Thursday 16 December 2010

Let the British Government Do Its Own Dirty Work

Rúnaí ginearálta éirígí Breandán Mac Cionnaith has called on the establishment parties at Stormont to let the British government do its own dirty work in relation to the stripping of public services.
Mac Cionnaith was speaking after the Six County executive announced it had agreed a budget after weeks of prevarication.

He said: “If the political parties at Stormont, particularly those who claim to be left-wing, are genuinely opposed to the cuts being demanded by the British government, they should refuse to administer them and join the rest of us on the streets in a campaign of resistance.

“A failure to let the British government do its own dirty work and, worse, deciding where best to implement the cuts can only lead working people to conclude that what has happened over the last number of weeks at Stormont has been nothing but meaningless posturing.

“Despite the spin being put on Stormont’s draft budget, it is clear that the Six County executive has totally failed to challenge the British government assault on working class communities and on the most vulnerable in our society.

“Instead, the Six County executive has acquiesced with the British government in administering massive cut-backs. In essence, all that the Stormont executive has managed to deliver today are further attacks on public service workers and further decreases in household income values for the vast majority of families across the Six Counties as a result of increased domestic rates and the introduction of new stealth taxes.

“It is also clear that essential social care services for the elderly and infirm, such as homecare and occupational therapy, will be extremely vulnerable to further cutbacks.

“Education for our young people is clearly under attack, with the schools’ budget being particularly hard hit, and university students will inevitably face increased fees resulting in many being excluded from third level education.”

Mac Cionnaith added: “Asset-stripping is a main plank of the Stormont executive’s budget, which opens the door to the future privatisation of public services.

“This budget will come as absolutely no surprise to anyone who has observed the impotence of the Six County executive since its establishment.

“In their Programme for Government 2008-2011, all the Stormont parties agreed to implement £1.65 billion [€2 billion] of cuts in public expenditure. That was followed in March of this year by the announcement of another £360 million [€420 million], bringing the total cuts which Stormont had agreed to £2 billion [€2.4 billion], even before the impact of this present budget, with its additional £4 billion of cuts, takes effect.

“Despite an economic recession affecting greater numbers of people than officially admitted, the Stormont parties continue to collude in concealing both their own ineptitude and the full extent of that crisis from the population.

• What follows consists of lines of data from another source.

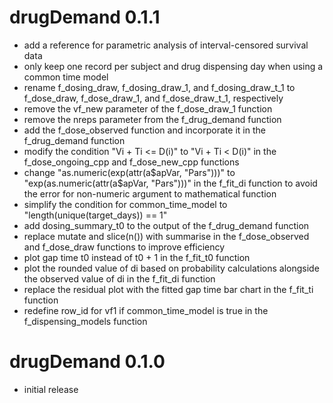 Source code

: # drugDemand 0.1.1

- add a reference for parametric analysis of interval-censored survival data
- only keep one record per subject and drug dispensing day when using a common time model
- rename f_dosing_draw, f_dosing_draw_1, and f_dosing_draw_t_1 to f_dose_draw, f_dose_draw_1, and f_dose_draw_t_1, respectively
- remove the vf_new parameter of the f_dose_draw_1 function
- remove the nreps parameter from the f_drug_demand function
- add the f_dose_observed function and incorporate it in the f_drug_demand function
- modify the condition "Vi + Ti <= D(i)" to "Vi + Ti < D(i)" in the f_dose_ongoing_cpp and f_dose_new_cpp functions
- change "as.numeric(exp(attr(a$apVar, "Pars")))" to "exp(as.numeric(attr(a$apVar, "Pars")))" in the f_fit_di function to avoid the error for non-numeric argument to mathematical function
- simplify the condition for common_time_model to "length(unique(target_days)) == 1"
- add dosing_summary_t0 to the output of the f_drug_demand function
- replace mutate and slice(n()) with summarise in the f_dose_observed and f_dose_draw functions to improve efficiency
- plot gap time t0 instead of t0 + 1 in the f_fit_t0 function
- plot the rounded value of di based on probability calculations alongside the observed value of di in the f_fit_di function
- replace the residual plot with the fitted gap time bar chart in the f_fit_ti function
- redefine row_id for vf1 if common_time_model is true in the f_dispensing_models function

# drugDemand 0.1.0

- initial release
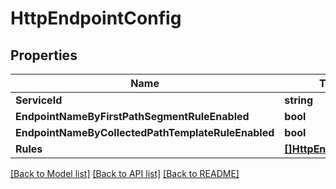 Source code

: # HttpEndpointConfig

## Properties

Name | Type | Description | Notes
------------ | ------------- | ------------- | -------------
**ServiceId** | **string** |  | 
**EndpointNameByFirstPathSegmentRuleEnabled** | **bool** |  | [optional] 
**EndpointNameByCollectedPathTemplateRuleEnabled** | **bool** |  | [optional] 
**Rules** | [**[]HttpEndpointRule**](HttpEndpointRule.md) |  | 

[[Back to Model list]](../README.md#documentation-for-models) [[Back to API list]](../README.md#documentation-for-api-endpoints) [[Back to README]](../README.md)


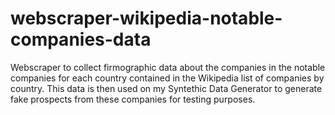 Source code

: # webscraper-wikipedia-notable-companies-data
Webscraper to collect firmographic data about the companies in the notable companies for each country contained in the Wikipedia list of companies by country. This data is then used on my Syntethic Data Generator to generate fake prospects from these companies for testing purposes.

“On the day that this budget was published, unemployment figures in the Six Counties again rose to 58,500 people. Not included in that official figure are another 40-50,000 people who are also seeking work but are not entitled to Job Seekers Allowance. That means that 100,000 are currently seeking jobs in the Six Counties – a real but unpalatable fact that the Stormont parties will not even publicly admit. In that context, Stormont’s aim to create 4-5,000 jobs barely even addresses the problem.”

The general secretary continued: “Stormont’s economic agenda is clearly designed in Britain and implemented without question by the establishment parties in the Six County executive.

“éirígí has consistently pointed out that, as the British government introduced widespread cuts across all public sector services, Stormont would dutifully follow suit through ‘modernisation agendas’, ‘health service streamlining’ and ‘investment incentives’.

“For working people in the Six Counties, the result of this budget will be a massively negative impact on housing, employment, health and social services, with continued community disintegration and reduced services for the ill and vulnerable and further financial pay-offs to companies through the privatisation of public services to provide jobs with rock-bottom wages.

“Stormont cannot and will not provide any alternative.

“The increasingly obvious signal is that a new political, economic and social order is required right across Ireland to bring radical, meaningful and effective improvement to the lives of working class people. Stormont is a clear impediment to that.”